Maryland Health Enterprise Zones Linked to Reduced Hospitalizations and Costs

A view of the Sandtown-Winchester neighborhood of Baltimore at North Stricker Street near Riggs Avenue. Lance Rosenfield/The Washington Post/Getty Images

Maryland’s Health Enterprise Zones, state-funded initiatives designed to improve health care outcomes and prevent unnecessary hospitalizations in underserved communities, were associated with large reductions in inpatient stays, according to a study by researchers at Johns Hopkins Bloomberg School of Public Health.

The study, published in the October issue of Health Affairs, links the Health Enterprise Zones to a decline of more than 18,000 inpatient stays in the four years of the initiative, and an overall health care cost reduction of about $93 million.

“We see a large cost saving here from a relatively small investment,” says study lead author Darrell J. Gaskin, PhD, the William C. and Nancy F. Richardson Professor in Health Policy in the Department of Health Policy and Management and director of the Hopkins Center for Health Disparities Solutions at the Bloomberg School.
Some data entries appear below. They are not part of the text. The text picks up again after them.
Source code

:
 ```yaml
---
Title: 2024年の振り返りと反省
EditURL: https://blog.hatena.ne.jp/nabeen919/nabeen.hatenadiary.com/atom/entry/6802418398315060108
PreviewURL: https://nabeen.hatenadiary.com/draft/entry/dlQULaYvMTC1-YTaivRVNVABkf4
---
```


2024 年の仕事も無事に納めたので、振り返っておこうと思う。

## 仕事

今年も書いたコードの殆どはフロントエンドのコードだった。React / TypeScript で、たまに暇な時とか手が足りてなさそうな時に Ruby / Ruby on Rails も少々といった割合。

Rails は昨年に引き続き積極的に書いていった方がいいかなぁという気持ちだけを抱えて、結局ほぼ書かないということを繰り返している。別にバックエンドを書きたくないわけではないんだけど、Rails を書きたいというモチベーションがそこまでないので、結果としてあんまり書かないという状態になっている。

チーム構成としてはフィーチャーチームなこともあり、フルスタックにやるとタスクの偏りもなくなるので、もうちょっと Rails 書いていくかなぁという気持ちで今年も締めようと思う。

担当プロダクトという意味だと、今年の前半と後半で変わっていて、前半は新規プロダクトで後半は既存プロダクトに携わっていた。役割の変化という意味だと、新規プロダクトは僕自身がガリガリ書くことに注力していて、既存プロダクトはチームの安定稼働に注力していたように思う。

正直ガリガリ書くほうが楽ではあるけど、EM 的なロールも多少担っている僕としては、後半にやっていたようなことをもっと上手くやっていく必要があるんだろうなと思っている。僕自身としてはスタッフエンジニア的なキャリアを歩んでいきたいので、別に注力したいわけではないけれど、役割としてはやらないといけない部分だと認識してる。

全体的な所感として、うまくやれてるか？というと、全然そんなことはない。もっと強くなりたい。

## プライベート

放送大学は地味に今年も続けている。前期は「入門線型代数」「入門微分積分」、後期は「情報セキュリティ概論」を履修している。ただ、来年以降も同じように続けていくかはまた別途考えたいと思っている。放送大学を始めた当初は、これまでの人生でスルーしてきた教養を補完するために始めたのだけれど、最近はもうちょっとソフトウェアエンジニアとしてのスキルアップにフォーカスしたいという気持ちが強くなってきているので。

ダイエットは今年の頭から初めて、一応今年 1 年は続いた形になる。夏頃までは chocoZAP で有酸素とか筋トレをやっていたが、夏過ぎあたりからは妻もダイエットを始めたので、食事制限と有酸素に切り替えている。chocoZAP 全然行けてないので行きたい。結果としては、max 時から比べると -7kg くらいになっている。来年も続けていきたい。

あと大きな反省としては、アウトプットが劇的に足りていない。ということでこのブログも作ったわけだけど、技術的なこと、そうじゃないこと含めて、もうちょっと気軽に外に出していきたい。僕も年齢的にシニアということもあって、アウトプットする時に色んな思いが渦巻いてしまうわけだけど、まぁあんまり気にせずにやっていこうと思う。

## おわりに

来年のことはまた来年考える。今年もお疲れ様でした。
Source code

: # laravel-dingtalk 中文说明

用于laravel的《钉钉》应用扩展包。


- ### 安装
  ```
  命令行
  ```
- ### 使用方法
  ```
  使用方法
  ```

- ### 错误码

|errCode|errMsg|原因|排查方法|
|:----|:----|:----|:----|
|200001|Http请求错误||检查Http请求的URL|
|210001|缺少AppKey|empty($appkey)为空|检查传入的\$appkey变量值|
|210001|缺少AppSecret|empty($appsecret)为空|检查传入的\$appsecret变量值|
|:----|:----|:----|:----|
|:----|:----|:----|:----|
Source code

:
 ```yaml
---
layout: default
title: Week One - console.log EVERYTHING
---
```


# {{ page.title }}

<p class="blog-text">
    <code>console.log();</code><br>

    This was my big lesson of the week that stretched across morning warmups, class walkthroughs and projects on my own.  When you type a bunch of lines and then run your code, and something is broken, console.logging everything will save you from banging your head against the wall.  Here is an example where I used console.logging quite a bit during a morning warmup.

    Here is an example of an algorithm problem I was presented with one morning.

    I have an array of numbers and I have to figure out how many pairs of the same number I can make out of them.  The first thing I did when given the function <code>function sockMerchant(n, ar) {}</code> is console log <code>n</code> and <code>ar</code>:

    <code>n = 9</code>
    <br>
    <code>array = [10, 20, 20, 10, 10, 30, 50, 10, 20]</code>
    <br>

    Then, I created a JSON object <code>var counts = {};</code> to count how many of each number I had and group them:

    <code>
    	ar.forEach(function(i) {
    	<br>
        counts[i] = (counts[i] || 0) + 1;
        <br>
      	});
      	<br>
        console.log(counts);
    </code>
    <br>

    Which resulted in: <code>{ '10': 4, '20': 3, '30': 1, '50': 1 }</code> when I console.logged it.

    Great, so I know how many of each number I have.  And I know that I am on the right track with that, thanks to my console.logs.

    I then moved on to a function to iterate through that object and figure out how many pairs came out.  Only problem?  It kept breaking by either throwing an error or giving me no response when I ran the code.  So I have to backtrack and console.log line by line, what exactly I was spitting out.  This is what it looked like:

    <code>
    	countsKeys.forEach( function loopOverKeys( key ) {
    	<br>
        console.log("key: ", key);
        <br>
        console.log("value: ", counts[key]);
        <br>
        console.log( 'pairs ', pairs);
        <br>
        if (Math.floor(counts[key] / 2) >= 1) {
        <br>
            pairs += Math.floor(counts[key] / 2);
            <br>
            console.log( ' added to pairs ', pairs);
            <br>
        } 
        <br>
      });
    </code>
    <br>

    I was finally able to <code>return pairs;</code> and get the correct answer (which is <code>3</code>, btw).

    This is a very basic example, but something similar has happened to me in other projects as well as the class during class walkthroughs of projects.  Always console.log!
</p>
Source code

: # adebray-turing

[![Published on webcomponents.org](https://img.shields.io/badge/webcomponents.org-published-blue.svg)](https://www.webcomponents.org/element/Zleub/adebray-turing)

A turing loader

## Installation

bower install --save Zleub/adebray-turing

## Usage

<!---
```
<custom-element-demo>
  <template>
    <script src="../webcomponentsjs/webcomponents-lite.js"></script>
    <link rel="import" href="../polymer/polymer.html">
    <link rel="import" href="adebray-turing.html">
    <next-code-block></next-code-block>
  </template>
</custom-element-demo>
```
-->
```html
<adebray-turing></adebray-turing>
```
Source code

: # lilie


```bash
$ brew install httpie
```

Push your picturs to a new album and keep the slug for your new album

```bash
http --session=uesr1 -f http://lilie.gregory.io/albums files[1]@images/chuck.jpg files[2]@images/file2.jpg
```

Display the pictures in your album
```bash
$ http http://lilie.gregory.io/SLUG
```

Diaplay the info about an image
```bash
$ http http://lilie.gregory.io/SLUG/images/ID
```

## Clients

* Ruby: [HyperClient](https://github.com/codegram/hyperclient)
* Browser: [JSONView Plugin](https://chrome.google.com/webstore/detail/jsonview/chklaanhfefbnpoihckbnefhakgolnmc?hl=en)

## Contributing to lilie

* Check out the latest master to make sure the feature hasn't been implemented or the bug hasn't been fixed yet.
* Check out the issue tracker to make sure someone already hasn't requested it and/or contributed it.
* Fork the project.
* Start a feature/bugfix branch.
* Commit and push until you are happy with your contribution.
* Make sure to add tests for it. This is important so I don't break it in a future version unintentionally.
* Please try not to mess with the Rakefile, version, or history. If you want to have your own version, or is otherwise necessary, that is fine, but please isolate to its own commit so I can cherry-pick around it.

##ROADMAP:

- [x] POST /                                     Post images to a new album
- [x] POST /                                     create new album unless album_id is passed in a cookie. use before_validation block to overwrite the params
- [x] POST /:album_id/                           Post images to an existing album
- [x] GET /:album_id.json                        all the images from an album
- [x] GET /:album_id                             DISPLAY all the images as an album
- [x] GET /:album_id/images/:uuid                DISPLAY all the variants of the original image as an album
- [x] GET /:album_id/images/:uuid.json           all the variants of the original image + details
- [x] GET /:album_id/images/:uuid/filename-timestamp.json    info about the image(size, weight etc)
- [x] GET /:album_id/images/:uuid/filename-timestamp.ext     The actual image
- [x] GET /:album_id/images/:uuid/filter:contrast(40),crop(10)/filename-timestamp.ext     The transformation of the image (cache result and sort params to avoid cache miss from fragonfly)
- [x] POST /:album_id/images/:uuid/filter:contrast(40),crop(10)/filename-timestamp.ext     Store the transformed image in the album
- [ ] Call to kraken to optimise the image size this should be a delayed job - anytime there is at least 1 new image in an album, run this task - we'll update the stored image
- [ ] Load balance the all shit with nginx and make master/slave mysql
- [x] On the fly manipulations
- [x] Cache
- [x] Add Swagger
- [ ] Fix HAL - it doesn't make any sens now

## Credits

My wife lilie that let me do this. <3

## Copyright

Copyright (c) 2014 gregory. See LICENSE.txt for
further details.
Maryland in 2013 designated five small areas of the state as Health Enterprise Zones: Annapolis/Morris Blum, Capitol Heights, Caroline and Dorchester counties, Greater Lexington Park and West Baltimore.

Within each, the state recruited primary care physicians and other health workers to improve health care access and promote healthier behaviors in communities with high rates of Medicaid use, lower than average life expectancy or other indicators of being disadvantaged. Each Zone’s initiative was tailored to the specific features of its communities, but the overall goals were to improve health outcomes and reduce unnecessary hospitalizations.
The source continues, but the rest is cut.